## Task to carry out
Lines below that include the word "https" should each be copied.

Records for processing START

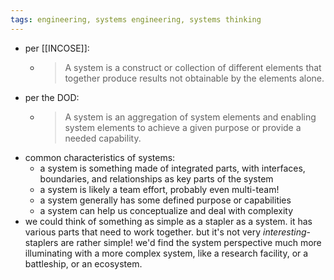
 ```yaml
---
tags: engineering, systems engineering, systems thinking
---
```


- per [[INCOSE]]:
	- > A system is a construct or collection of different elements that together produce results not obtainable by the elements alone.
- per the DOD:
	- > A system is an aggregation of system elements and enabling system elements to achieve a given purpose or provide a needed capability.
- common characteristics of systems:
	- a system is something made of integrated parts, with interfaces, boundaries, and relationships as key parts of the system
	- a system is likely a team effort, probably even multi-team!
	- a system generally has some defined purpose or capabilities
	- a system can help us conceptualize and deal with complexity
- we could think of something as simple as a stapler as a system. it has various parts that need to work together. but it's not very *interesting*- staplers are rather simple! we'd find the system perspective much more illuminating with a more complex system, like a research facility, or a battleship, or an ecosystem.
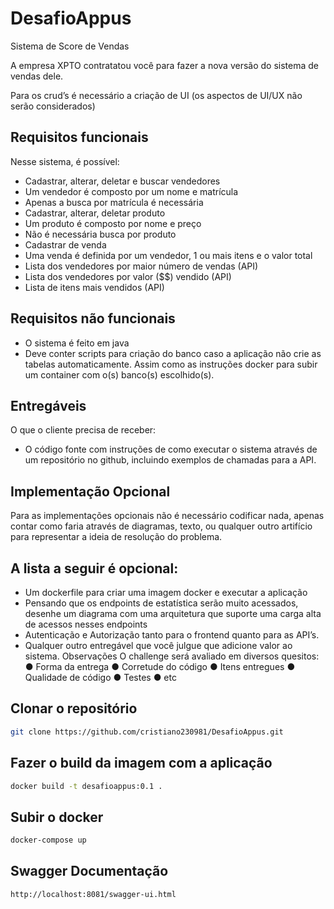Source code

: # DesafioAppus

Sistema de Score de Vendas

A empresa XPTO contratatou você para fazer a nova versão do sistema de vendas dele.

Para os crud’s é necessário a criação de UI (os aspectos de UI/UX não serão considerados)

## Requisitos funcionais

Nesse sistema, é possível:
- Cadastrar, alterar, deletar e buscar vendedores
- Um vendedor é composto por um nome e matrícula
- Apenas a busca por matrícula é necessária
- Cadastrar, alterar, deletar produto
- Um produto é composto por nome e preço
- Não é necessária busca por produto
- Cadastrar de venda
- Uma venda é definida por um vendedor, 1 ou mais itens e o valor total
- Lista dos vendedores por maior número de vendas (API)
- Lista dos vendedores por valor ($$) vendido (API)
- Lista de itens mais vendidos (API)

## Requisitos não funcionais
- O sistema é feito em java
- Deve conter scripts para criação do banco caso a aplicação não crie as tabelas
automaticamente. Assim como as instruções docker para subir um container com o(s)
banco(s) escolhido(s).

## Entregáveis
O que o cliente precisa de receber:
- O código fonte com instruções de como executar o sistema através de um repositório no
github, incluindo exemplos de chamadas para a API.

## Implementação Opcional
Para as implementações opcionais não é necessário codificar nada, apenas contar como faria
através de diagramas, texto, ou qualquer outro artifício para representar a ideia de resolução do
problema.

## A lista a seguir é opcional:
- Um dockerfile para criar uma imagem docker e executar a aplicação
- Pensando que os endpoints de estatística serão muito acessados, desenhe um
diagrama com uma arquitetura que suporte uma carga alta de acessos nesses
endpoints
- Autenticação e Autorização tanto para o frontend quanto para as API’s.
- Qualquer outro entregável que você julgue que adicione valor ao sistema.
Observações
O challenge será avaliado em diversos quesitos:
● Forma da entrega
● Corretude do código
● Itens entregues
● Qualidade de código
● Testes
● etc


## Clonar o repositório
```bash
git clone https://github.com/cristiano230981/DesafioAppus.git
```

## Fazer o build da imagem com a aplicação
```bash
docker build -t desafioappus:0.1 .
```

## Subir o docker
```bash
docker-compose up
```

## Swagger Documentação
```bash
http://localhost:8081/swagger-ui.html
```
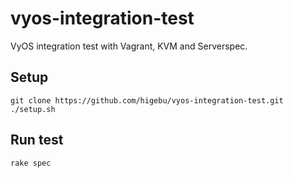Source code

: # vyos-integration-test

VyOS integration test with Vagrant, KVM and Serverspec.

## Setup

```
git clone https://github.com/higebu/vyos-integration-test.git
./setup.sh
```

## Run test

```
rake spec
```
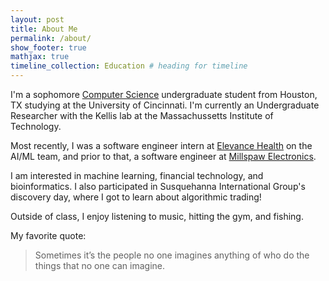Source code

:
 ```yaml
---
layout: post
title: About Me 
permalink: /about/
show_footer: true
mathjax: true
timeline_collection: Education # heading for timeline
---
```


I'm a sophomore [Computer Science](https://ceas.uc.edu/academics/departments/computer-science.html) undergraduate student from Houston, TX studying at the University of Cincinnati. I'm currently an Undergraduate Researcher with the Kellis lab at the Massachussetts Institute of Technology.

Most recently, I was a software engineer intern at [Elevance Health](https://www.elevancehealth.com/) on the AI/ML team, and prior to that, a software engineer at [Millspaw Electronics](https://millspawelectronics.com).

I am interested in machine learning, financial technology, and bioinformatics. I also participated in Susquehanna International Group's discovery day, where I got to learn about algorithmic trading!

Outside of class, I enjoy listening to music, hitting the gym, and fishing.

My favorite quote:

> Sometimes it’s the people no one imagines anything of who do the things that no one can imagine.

Records for processing END

## Your response
git clone https://github.com/cristiano230981/DesafioAppus.git
git clone https://github.com/higebu/vyos-integration-test.git
I'm a sophomore [Computer Science](https://ceas.uc.edu/academics/departments/computer-science.html) undergraduate student from Houston, TX studying at the University of Cincinnati. I'm currently an Undergraduate Researcher with the Kellis lab at the Massachussetts Institute of Technology.
Most recently, I was a software engineer intern at [Elevance Health](https://www.elevancehealth.com/) on the AI/ML team, and prior to that, a software engineer at [Millspaw Electronics](https://millspawelectronics.com).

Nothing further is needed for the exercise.